Skin Hydration Monitoring Using a Microwave Sensor: Design, Fabrication, and In Vivo Analysis

• Published in: Sensors (Basel, Switzerland) Vol. 25; no. 11; p. 3445
• Main Authors: Chowdhury, Shabbir, Ebrahimi, Amir, Ghorbani, Kamran, Tovar-Lopez, Francisco
• Format: Journal Article
• Language: English
• Published: Basel MDPI AG 01.06.2025; MDPI
• Subjects: Biomedical engineering; Design; Dielectrics; Electrical conductivity; Hydration; Measuring instruments; NMR; Nuclear magnetic resonance; radio frequency sensor; reflective sensors; Sensors; Signal processing; Skin; Skin care products; skin hydration; Spectrum analysis; Toiletries industry; Australia
• ISSN: 1424-8220; 1424-8220
• DOI: 10.3390/s25113445

This article introduces a microwave sensor tailored for skin hydration monitoring.

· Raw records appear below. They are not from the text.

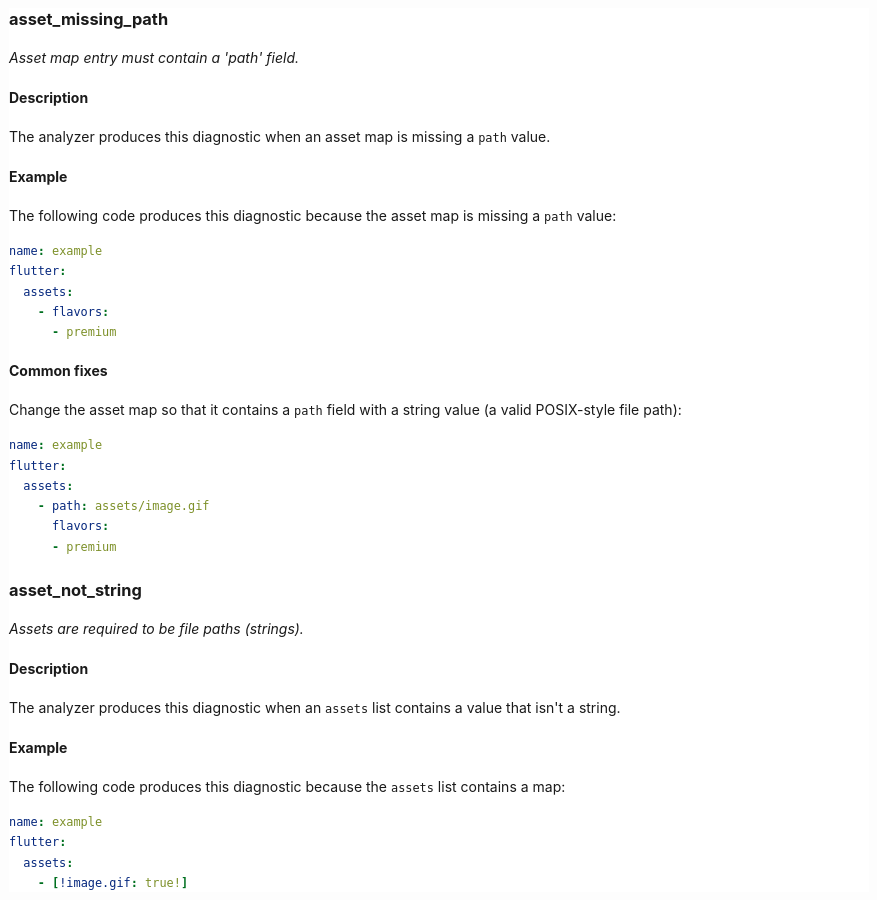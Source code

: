 ### asset_missing_path

_Asset map entry must contain a 'path' field._

#### Description

The analyzer produces this diagnostic when an asset map is missing a
`path` value.

#### Example

The following code produces this diagnostic because the asset map
is missing a `path` value:

```yaml
name: example
flutter:
  assets:
    - flavors:
      - premium
```

#### Common fixes

Change the asset map so that it contains a `path` field with a string
value (a valid POSIX-style file path):

```yaml
name: example
flutter:
  assets:
    - path: assets/image.gif
      flavors:
      - premium
```

### asset_not_string

_Assets are required to be file paths (strings)._

#### Description

The analyzer produces this diagnostic when an `assets` list contains a
value that isn't a string.

#### Example

The following code produces this diagnostic because the `assets` list
contains a map:

```yaml
name: example
flutter:
  assets:
    - [!image.gif: true!]
```


[constant context]: /resources/glossary#constant-context
[definite assignment]: /resources/glossary#definite-assignment
[mixin application]: /resources/glossary#mixin-application
[override inference]: /resources/glossary#override-inference
[part file]: /resources/glossary#part-file
[potentially non-nullable]: /resources/glossary#potentially-non-nullable
[public library]: /resources/glossary#public-library
[bottom type]: {{site.url}}/null-safety/understanding-null-safety#top-and-bottom
[ffi]: {{site.url}}/guides/libraries/c-interop
[IEEE 754]: https://en.wikipedia.org/wiki/IEEE_754
[irrefutable pattern]: {{site.url}}/resources/glossary#irrefutable-pattern
[meta-doNotStore]: {{site.pub-api}}/meta/latest/meta/doNotStore-constant.html
[meta-factory]: {{site.pub-api}}/meta/latest/meta/factory-constant.html
[meta-immutable]: {{site.pub-api}}/meta/latest/meta/immutable-constant.html
[meta-internal]: {{site.pub-api}}/meta/latest/meta/internal-constant.html
[meta-literal]: {{site.pub-api}}/meta/latest/meta/literal-constant.html
[meta-mustCallSuper]: {{site.pub-api}}/meta/latest/meta/mustCallSuper-constant.html
[meta-optionalTypeArgs]: {{site.pub-api}}/meta/latest/meta/optionalTypeArgs-constant.html
[meta-sealed]: {{site.pub-api}}/meta/latest/meta/sealed-constant.html
[meta-useResult]: {{site.pub-api}}/meta/latest/meta/useResult-constant.html
[meta-UseResult]: {{site.pub-api}}/meta/latest/meta/UseResult-class.html
[meta-visibleForOverriding]: {{site.pub-api}}/meta/latest/meta/visibleForOverriding-constant.html
[meta-visibleForTesting]: {{site.pub-api}}/meta/latest/meta/visibleForTesting-constant.html
[refutable pattern]: {{site.url}}/resources/glossary#refutable-pattern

The design enables wireless operation by separating the sensing component from the reader, making it ideal for wearable devices like wristbands. The sensor consists of a semi-lumped LC resonator coupled to an inductive coil reader, where the capacitive part of the sensing tag is in contact with the skin. The variations in the skin hydration level alter the dielectric properties of the skin, which, in turn, modify the resonances of the LC resonator. Experimental in vivo measurements confirmed the sensor’s ability to distinguish between four hydration conditions: wet skin, skin treated with moisturizer, untreated dry skin, and skin treated with Vaseline, by measuring the resonance frequencies of the sensor. Measurement of the input reflection coefficient (S11) using a vector network analyzer (VNA) revealed distinct reflection poles and zeros for each condition, demonstrating the sensor’s effectiveness in detecting skin hydration levels. The sensing principle was analyzed using an equivalent circuit model and validated through measurements of a fabricated sensor prototype. The results confirm in vivo skin hydration monitoring by detecting frequency shifts in the reflection response within the 50–200 MHz range. The measurements and data analysis show less than 0.037% error in transmission zero (fz) together with less than 1.5% error in transmission pole (fp) while being used to detect skin hydration status on individual human subjects. The simplicity of the detection method, focusing on key frequency shifts, underscores the sensor’s potential as a practical and cost-effective solution for non-invasive skin hydration monitoring. This advancement holds significant potential for skincare and biomedical applications, enabling detection without complex signal processing.